Our flagship cybersecurity platform supports robust attack surface risk management, cross-layer protection across hybrid environments, and next generation XDR to help customers better manage cyber-related risk across their organisation.
The platform protects every layer of an organisation's IT infrastructure including endpoints, servers, email, cloud services, networks, 5G, and OT (operational technology). There’s also support for hybrid cloud from a single platform. Third-party integrations complement powerful Trend Micro threat intelligence for industry leading extended detection and response (XDR), alongside proactive, prevention-based security. By identifying and remediating potential risks, such as vulnerabilities and exposures, alongside detection and response, Trend Vision One supports external and internal ASRM to drive Zero Trust initiatives.
The cybersecurity platform also includes a generative AI Assistant, Companion, which has been designed to enhance analyst productivity, eliminate alert fatigue and supercharge security operations (SecOps) for under pressure teams.
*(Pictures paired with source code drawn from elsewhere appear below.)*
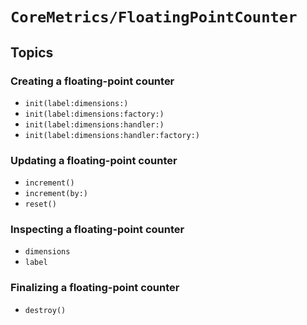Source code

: # ``CoreMetrics/FloatingPointCounter``

## Topics

### Creating a floating-point counter

- ``init(label:dimensions:)``
- ``init(label:dimensions:factory:)``
- ``init(label:dimensions:handler:)``
- ``init(label:dimensions:handler:factory:)``

### Updating a floating-point counter

- ``increment()``
- ``increment(by:)``
- ``reset()``

### Inspecting a floating-point counter

- ``dimensions``
- ``label``

### Finalizing a floating-point counter

- ``destroy()``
As cyber-attacks become increasingly complex and sophisticated, cybersecurity teams must be agile enough to rapidly detect and respond to threats. Trend Service One eliminates the noise of false-positive alerts by providing high-fidelity alerts validated by global threat intelligence analysts and the latest threat-hunting techniques. With this, your security teams are free to focus more on driving innovation and meeting business objectives.
Trend Service One includes:
Premium support service
24/7/365 global support with priority case handling. Additional benefits such as a designated Service Manager and white glove onboarding service are also available.
Targeted attack detection
Continually scans for early indicators of compromise (IoC), providing high-risk alerts validated by threat analyst experts, as well as a recommended next step based on the attack’s predicted next moves.
Managed XDR
Trend Service One is supported by threat and cybersecurity experts that are constantly hunting for threats and malicious and suspicious activities, as well as correlating data across all your Trend solutions. Quick response and guided instructions help broaden your protection.
Incident response service
Always ready with state-of-the-art tools and experts to help you manage, mitigate, and overcome cyber-attacks. Trend Service One customers receive priority access and can add guaranteed access to our Incident Response team. Our solutions and services are designed to align with the requirements of many regulations including NIS2 and help organisations to demonstrate compliance.
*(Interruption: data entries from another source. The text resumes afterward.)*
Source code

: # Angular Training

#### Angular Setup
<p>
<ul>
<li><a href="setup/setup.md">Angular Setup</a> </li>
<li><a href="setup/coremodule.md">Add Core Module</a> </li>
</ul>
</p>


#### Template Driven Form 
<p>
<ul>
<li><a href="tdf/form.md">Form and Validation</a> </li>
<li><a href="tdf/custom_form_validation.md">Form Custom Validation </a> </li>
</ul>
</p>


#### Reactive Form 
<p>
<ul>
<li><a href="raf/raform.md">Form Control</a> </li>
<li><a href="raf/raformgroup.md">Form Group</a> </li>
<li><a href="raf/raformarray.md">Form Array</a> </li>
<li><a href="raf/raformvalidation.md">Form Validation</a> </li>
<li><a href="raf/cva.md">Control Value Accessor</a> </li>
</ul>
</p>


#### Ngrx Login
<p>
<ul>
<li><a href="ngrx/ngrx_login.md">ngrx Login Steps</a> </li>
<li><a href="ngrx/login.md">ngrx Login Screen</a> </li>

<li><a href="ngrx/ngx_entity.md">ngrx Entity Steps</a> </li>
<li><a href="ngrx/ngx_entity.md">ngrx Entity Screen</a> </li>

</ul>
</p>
Lastly, we are providing standardised and customised product training and a fully customisable phishing simulation tool to help educate your employees on cybersecurity best practices and reduce the risk of human error.
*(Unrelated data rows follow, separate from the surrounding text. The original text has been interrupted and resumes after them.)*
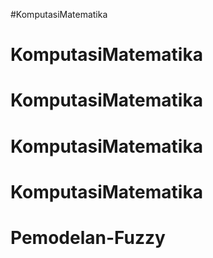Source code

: #KomputasiMatematika
# KomputasiMatematika
# KomputasiMatematika
# KomputasiMatematika
# KomputasiMatematika
# Pemodelan-Fuzzy
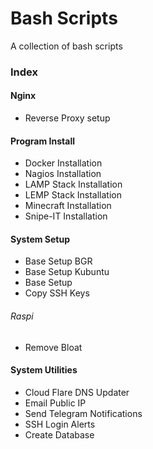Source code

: # Bash Scripts
A collection of bash scripts

### Index

#### Nginx
- Reverse Proxy setup

#### Program Install
- Docker Installation
- Nagios Installation
- LAMP Stack Installation
- LEMP Stack Installation
- Minecraft Installation
- Snipe-IT Installation

#### System Setup
- Base Setup BGR
- Base Setup Kubuntu
- Base Setup
- Copy SSH Keys
###### Raspi
- Remove Bloat

#### System Utilities
- Cloud Flare DNS Updater
- Email Public IP
- Send Telegram Notifications
- SSH Login Alerts
- Create Database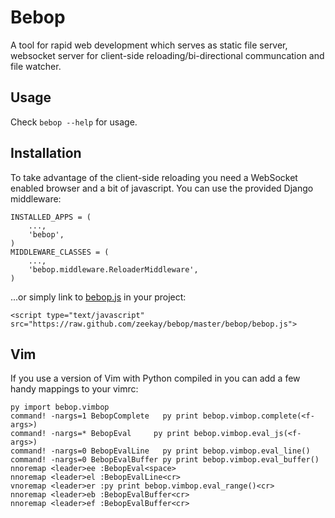 Bebop
=====
A tool for rapid web development which serves as static file server, websocket server for client-side reloading/bi-directional communcation and file watcher.

Usage
-----
Check `bebop --help` for usage.

Installation
------------
To take advantage of the client-side reloading you need a WebSocket enabled browser and a bit of javascript. You can use the provided Django middleware:

    INSTALLED_APPS = (
        ...,
        'bebop',
    )
    MIDDLEWARE_CLASSES = (
        ...,
        'bebop.middleware.ReloaderMiddleware',
    )

...or simply link to [bebop.js](https://raw.github.com/zeekay/bebop/master/bebop/bebop.js) in your project:

    <script type="text/javascript" src="https://raw.github.com/zeekay/bebop/master/bebop/bebop.js">

Vim
---
If you use a version of Vim with Python compiled in you can add a few handy mappings to your vimrc:

    py import bebop.vimbop
    command! -nargs=1 BebopComplete   py print bebop.vimbop.complete(<f-args>)
    command! -nargs=* BebopEval     py print bebop.vimbop.eval_js(<f-args>)
    command! -nargs=0 BebopEvalLine   py print bebop.vimbop.eval_line()
    command! -nargs=0 BebopEvalBuffer py print bebop.vimbop.eval_buffer()
    nnoremap <leader>ee :BebopEval<space>
    nnoremap <leader>el :BebopEvalLine<cr>
    vnoremap <leader>er :py print bebop.vimbop.eval_range()<cr>
    nnoremap <leader>eb :BebopEvalBuffer<cr>
    nnoremap <leader>ef :BebopEvalBuffer<cr>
Overall, Trend can provide organisations with the cybersecurity solutions, services, and expertise they need to achieve compliance with NIS2 and enhance overall cybersecurity posture.
About Trend Micro
Trend Micro, a global cybersecurity leader, helps make the world safe for exchanging digital information. Fuelled by decades of security expertise, global threat research, and continuous innovation, our cybersecurity platform protects 500,000+ organizations and 250+ million individuals across clouds, networks, devices, and endpoints.
As a leader in cloud and enterprise cybersecurity, our platform delivers central visibility for better, faster detection and response and a powerful range of advanced threat defence techniques optimized for environments, like AWS, Microsoft, and Google.